From the 1970s here is a black velvet coat designed by Leo Chevalier for Montroy of Montreal. Chevalier appears to have designed for Montroy during the early to mid 70s.
The coat has a wide collar that can be worn in different ways (see photos). The collar, cuffs and opening are all trimmed in black rickrack. The coat closes with eight plastic buttons down the front plus a button and loop at the neck. It has a banded waist and the skirt of the coat flares to the hemline. The back is gathered in pleats both above and below the banded waist, very attractive. The coat is fully lined in maroon acetate fabric. The coat would provide warmth in a colder climate although it isn’t meant for harsh winter use.
Material: 100% Cotton velvet, very nice quality
Sizing: There is no size label, and although this should fit a medium size, please rely on the following measurements for fit (please take the style of the coat and thickness of the fabric into consideration):
Shoulders: 15” across from shoulder/sleeve seam to shoulder/sleeve seam
Sleeves: 24 1/2” long
Sleeve inseam: 18 1/2”
Bust: 37” around, taken under the arms
Waist: 29” around
Hips: 41” around, meant to fall loosely
Overall length: 45 1/2“, measured flat
Condition: It is in very good condition with no wear, tear, holes, stains or odours - it looks to have seen little use and was well stored over the years.

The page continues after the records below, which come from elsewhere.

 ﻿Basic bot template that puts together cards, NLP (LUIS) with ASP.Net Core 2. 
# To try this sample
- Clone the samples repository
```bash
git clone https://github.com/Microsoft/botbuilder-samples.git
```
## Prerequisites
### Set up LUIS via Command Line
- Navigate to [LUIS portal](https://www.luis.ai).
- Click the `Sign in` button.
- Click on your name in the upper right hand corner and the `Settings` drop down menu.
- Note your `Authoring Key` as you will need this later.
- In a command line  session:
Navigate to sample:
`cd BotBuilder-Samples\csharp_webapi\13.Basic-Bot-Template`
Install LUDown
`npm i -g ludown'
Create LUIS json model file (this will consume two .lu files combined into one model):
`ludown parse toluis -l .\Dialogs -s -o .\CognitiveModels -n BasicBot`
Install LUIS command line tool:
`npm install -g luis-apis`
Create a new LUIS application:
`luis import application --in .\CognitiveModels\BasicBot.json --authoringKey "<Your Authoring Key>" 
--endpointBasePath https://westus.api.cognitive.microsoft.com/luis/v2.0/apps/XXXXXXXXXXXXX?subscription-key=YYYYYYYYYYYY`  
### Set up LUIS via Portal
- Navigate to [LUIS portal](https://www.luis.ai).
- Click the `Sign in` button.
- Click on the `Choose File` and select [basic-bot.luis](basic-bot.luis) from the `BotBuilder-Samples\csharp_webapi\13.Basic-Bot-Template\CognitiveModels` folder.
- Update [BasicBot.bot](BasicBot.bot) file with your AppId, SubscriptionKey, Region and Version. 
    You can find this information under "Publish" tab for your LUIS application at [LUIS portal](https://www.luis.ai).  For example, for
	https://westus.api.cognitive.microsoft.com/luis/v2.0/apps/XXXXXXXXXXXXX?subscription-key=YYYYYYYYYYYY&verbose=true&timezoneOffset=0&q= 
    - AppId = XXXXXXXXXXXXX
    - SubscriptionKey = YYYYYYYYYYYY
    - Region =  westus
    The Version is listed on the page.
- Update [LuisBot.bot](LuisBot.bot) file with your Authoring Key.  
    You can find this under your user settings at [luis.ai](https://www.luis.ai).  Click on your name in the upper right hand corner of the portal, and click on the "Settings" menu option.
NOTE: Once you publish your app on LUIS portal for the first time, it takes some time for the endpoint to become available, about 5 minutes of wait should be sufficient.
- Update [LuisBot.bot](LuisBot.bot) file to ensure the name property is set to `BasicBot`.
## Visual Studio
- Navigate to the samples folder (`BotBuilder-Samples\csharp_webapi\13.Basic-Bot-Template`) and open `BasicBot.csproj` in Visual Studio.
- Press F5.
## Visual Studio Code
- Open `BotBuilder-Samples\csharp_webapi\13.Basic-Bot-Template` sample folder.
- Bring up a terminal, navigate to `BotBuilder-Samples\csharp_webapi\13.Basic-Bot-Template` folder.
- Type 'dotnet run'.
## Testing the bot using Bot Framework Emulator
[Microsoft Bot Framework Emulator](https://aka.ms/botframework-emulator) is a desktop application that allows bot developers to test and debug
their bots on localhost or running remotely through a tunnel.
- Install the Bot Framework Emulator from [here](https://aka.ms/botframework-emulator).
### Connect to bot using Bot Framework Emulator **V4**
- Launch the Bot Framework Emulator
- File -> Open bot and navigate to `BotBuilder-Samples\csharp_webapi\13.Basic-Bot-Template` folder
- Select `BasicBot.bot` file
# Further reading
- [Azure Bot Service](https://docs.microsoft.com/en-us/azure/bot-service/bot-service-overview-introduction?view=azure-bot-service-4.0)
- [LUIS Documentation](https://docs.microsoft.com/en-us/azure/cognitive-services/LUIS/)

A little background info about this Canadian designer. He is a legendary Canadian designer, recipient of many awards, and is considered a fashion trailblazer who challenged the Montreal rag trade to produce Canadian designs rather than importing designs from New York or Paris. He produced his first collection in 1963, established his couture house in 1967 and was awarded the design contract for the Air Canada in flight uniforms in 1972. In 1979, he was the first designer to receive the Order of Canada.
This is a really flattering velvet coat, excellent quality and attractive 70s Canadian design!